__TO DO__
Restate the data exactly as given and keep the pictures out.

__GIVEN INFORMATION__
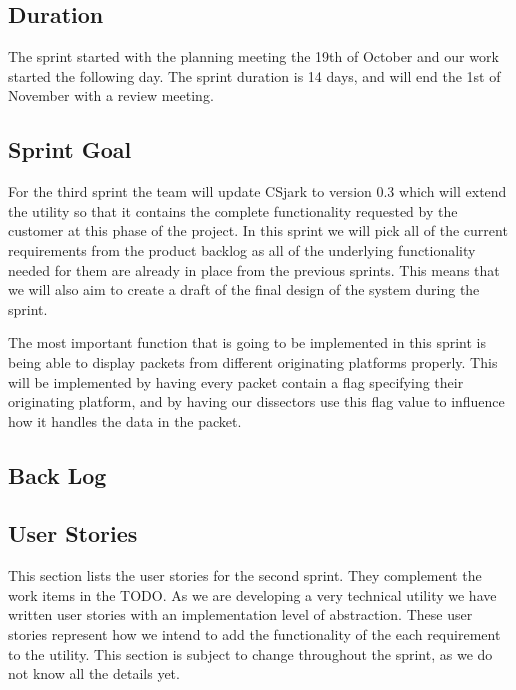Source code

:\subsection{Duration}

The sprint started with the planning meeting the 19th of October and our work started the following day. The sprint duration is 14 days, and will end the 1st of November with a review meeting. 


\subsection{Sprint Goal}
For the third sprint the team will update CSjark to version 0.3 which will extend the utility so that it contains the complete functionality requested by the customer at this phase of the project. In this sprint we will pick all of the current requirements from the product backlog as all of the underlying functionality needed for them are already in place from the previous sprints. This means that we will also aim to create a draft of the final design of the system during the sprint.

The most important function that is going to be implemented in this sprint is being able to display packets from different originating platforms properly. This will be implemented by having every packet contain a flag specifying their originating platform, and by having our dissectors use this flag value to influence how it handles the data in the packet.

\subsection{Back Log}

\subsection{User Stories}

This section lists the user stories for the second sprint. They complement
the work items in the TODO. As we are developing a very technical utility we
have written user stories with an implementation level of abstraction. These
user stories represent how we intend to add the functionality of the each
requirement to the utility. This section is subject to change throughout the
sprint, as we do not know all the details yet.\\

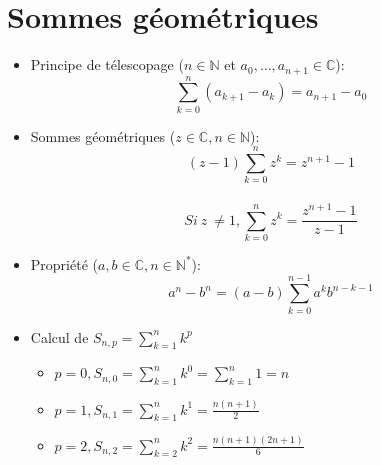 \documentclass{article}
\begin{document}
\section{Sommes g\'{e}om\'{e}triques} 
\begin{itemize}
	\item Principe de t\'{e}lescopage (\(n \in \mathbb{N}\) et \(a_0, \hdots, a_{n+1} \in \mathbb{C}\)): \\
	\[\sum_{k=0}^{n} (a_{k+1} - a_k) = a_{n+1} - a_0\]
	\item Sommes g\'{e}om\'{e}triques (\(z \in \mathbb{C}, n \in \mathbb{N}\)):
	\[(z-1)\sum_{k=0}^{n}z^k = z^{n+1} -1\] \\
	\[Si\ z\ \neq 1, \sum_{k=0}^{n}z^k=\frac{z^{n+1}-1}{z-1}\]
	\item Propri\'{e}t\'{e} (\(a,b \in \mathbb{C}, n \in \mathbb{N}^*\)): \\
	\[a^n-b^n = (a-b)\sum_{k=0}^{n-1}a^kb^{n-k-1}\]
	\item Calcul de \(S_{n,p} = \sum_{k=1}^{n}k^p\) \\
	\begin{itemize}
		\item \(p = 0, S_{n,0} = \sum_{k=1}^{n}k^0 = \sum_{k=1}^{n}1 = n\) \\
		\item \(p = 1, S_{n,1} = \sum_{k=1}^{n}k^1 = \frac{n(n+1)}{2} \) \\
		\item \(p = 2, S_{n,2} = \sum_{k=2}^{n}k^2 = \frac{n(n+1)(2n+1)}{6} \) \\
	\end{itemize}


\end{itemize}
\end{document}
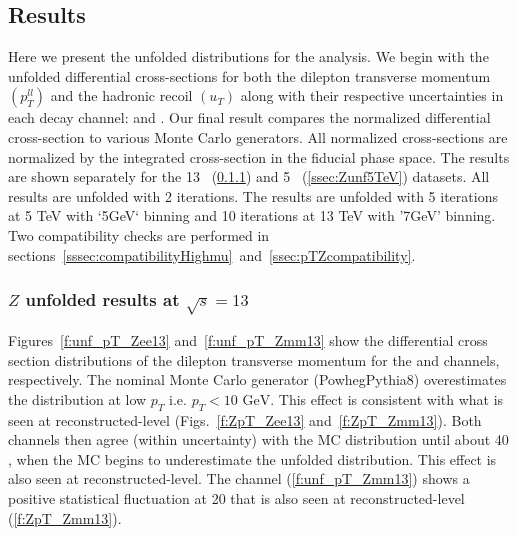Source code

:\subsection{Results}
\label{sec:Zresult}

Here we present the unfolded distributions for the \Zboson analysis. We begin with the unfolded differential cross-sections for both the dilepton transverse momentum $\left(p_{T}^{ll} \right)$ and the hadronic recoil $\left(u_{T}\right)$ along with their respective uncertainties in each \Zboson decay channel: \Zee and \Zmm. Our final result compares the normalized differential cross-section to various Monte Carlo generators. All normalized cross-sections are normalized by the integrated cross-section in the fiducial phase space. The results are shown separately for the 13 \TeV ~(\ref{ssec:Zunf13TeV}) and 5 \TeV ~(\ref{ssec:Zunf5TeV}) datasets. All \ptdilep results are unfolded with 2 iterations. The \ut results are unfolded with 5 iterations at 5 TeV with `5GeV` binning and 10 iterations at 13 TeV with '7GeV' binning. %
Two compatibility checks are performed in sections~\ref{sssec:compatibilityHighmu}~and~\ref{ssec:pTZcompatibility}.



\subsubsection{$Z$ unfolded results at $\sqrt{s} = 13$~\TeV}
\label{ssec:Zunf13TeV}

Figures~\ref{f:unf_pT_Zee13} and~\ref{f:unf_pT_Zmm13} show the differential cross section distributions of the dilepton transverse momentum for the \Zee and \Zmm channels, respectively. The nominal Monte Carlo generator (PowhegPythia8) overestimates the distribution at low $p_{T}$ i.e. $p_{T} < 10 \textrm{ GeV}$. This effect is consistent with what is seen at reconstructed-level (Figs.~\ref{f:ZpT_Zee13} and~\ref{f:ZpT_Zmm13}). Both channels then agree (within uncertainty) with the MC distribution until about 40 \GeV, when the MC begins to underestimate the unfolded distribution. This effect is also seen at reconstructed-level. The \Zmm channel (\ref{f:unf_pT_Zmm13}) shows a positive statistical fluctuation at 20 \GeV that is also seen at reconstructed-level (\ref{f:ZpT_Zmm13}).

__EXERCISE OUTPUT__
Source code

:\subsection{Duration}

The sprint started with the planning meeting the 19th of October and our work started the following day. The sprint duration is 14 days, and will end the 1st of November with a review meeting. 


\subsection{Sprint Goal}
For the third sprint the team will update CSjark to version 0.3 which will extend the utility so that it contains the complete functionality requested by the customer at this phase of the project. In this sprint we will pick all of the current requirements from the product backlog as all of the underlying functionality needed for them are already in place from the previous sprints. This means that we will also aim to create a draft of the final design of the system during the sprint.

The most important function that is going to be implemented in this sprint is being able to display packets from different originating platforms properly. This will be implemented by having every packet contain a flag specifying their originating platform, and by having our dissectors use this flag value to influence how it handles the data in the packet.

\subsection{Back Log}

\subsection{User Stories}

This section lists the user stories for the second sprint. They complement
the work items in the TODO. As we are developing a very technical utility we
have written user stories with an implementation level of abstraction. These
user stories represent how we intend to add the functionality of the each
requirement to the utility. This section is subject to change throughout the
sprint, as we do not know all the details yet.\\

 \documentclass{article}
\begin{document}
\section{Sommes g\'{e}om\'{e}triques} 
\begin{itemize}
	\item Principe de t\'{e}lescopage (\(n \in \mathbb{N}\) et \(a_0, \hdots, a_{n+1} \in \mathbb{C}\)): \\
	\[\sum_{k=0}^{n} (a_{k+1} - a_k) = a_{n+1} - a_0\]
	\item Sommes g\'{e}om\'{e}triques (\(z \in \mathbb{C}, n \in \mathbb{N}\)):
	\[(z-1)\sum_{k=0}^{n}z^k = z^{n+1} -1\] \\
	\[Si\ z\ \neq 1, \sum_{k=0}^{n}z^k=\frac{z^{n+1}-1}{z-1}\]
	\item Propri\'{e}t\'{e} (\(a,b \in \mathbb{C}, n \in \mathbb{N}^*\)): \\
	\[a^n-b^n = (a-b)\sum_{k=0}^{n-1}a^kb^{n-k-1}\]
	\item Calcul de \(S_{n,p} = \sum_{k=1}^{n}k^p\) \\
	\begin{itemize}
		\item \(p = 0, S_{n,0} = \sum_{k=1}^{n}k^0 = \sum_{k=1}^{n}1 = n\) \\
		\item \(p = 1, S_{n,1} = \sum_{k=1}^{n}k^1 = \frac{n(n+1)}{2} \) \\
		\item \(p = 2, S_{n,2} = \sum_{k=2}^{n}k^2 = \frac{n(n+1)(2n+1)}{6} \) \\
	\end{itemize}


\end{itemize}
\end{document}
Source code

:\subsection{Results}
\label{sec:Zresult}

Here we present the unfolded distributions for the \Zboson analysis. We begin with the unfolded differential cross-sections for both the dilepton transverse momentum $\left(p_{T}^{ll} \right)$ and the hadronic recoil $\left(u_{T}\right)$ along with their respective uncertainties in each \Zboson decay channel: \Zee and \Zmm. Our final result compares the normalized differential cross-section to various Monte Carlo generators. All normalized cross-sections are normalized by the integrated cross-section in the fiducial phase space. The results are shown separately for the 13 \TeV ~(\ref{ssec:Zunf13TeV}) and 5 \TeV ~(\ref{ssec:Zunf5TeV}) datasets. All \ptdilep results are unfolded with 2 iterations. The \ut results are unfolded with 5 iterations at 5 TeV with `5GeV` binning and 10 iterations at 13 TeV with '7GeV' binning. %
Two compatibility checks are performed in sections~\ref{sssec:compatibilityHighmu}~and~\ref{ssec:pTZcompatibility}.



\subsubsection{$Z$ unfolded results at $\sqrt{s} = 13$~\TeV}
\label{ssec:Zunf13TeV}

Figures~\ref{f:unf_pT_Zee13} and~\ref{f:unf_pT_Zmm13} show the differential cross section distributions of the dilepton transverse momentum for the \Zee and \Zmm channels, respectively. The nominal Monte Carlo generator (PowhegPythia8) overestimates the distribution at low $p_{T}$ i.e. $p_{T} < 10 \textrm{ GeV}$. This effect is consistent with what is seen at reconstructed-level (Figs.~\ref{f:ZpT_Zee13} and~\ref{f:ZpT_Zmm13}). Both channels then agree (within uncertainty) with the MC distribution until about 40 \GeV, when the MC begins to underestimate the unfolded distribution. This effect is also seen at reconstructed-level. The \Zmm channel (\ref{f:unf_pT_Zmm13}) shows a positive statistical fluctuation at 20 \GeV that is also seen at reconstructed-level (\ref{f:ZpT_Zmm13}).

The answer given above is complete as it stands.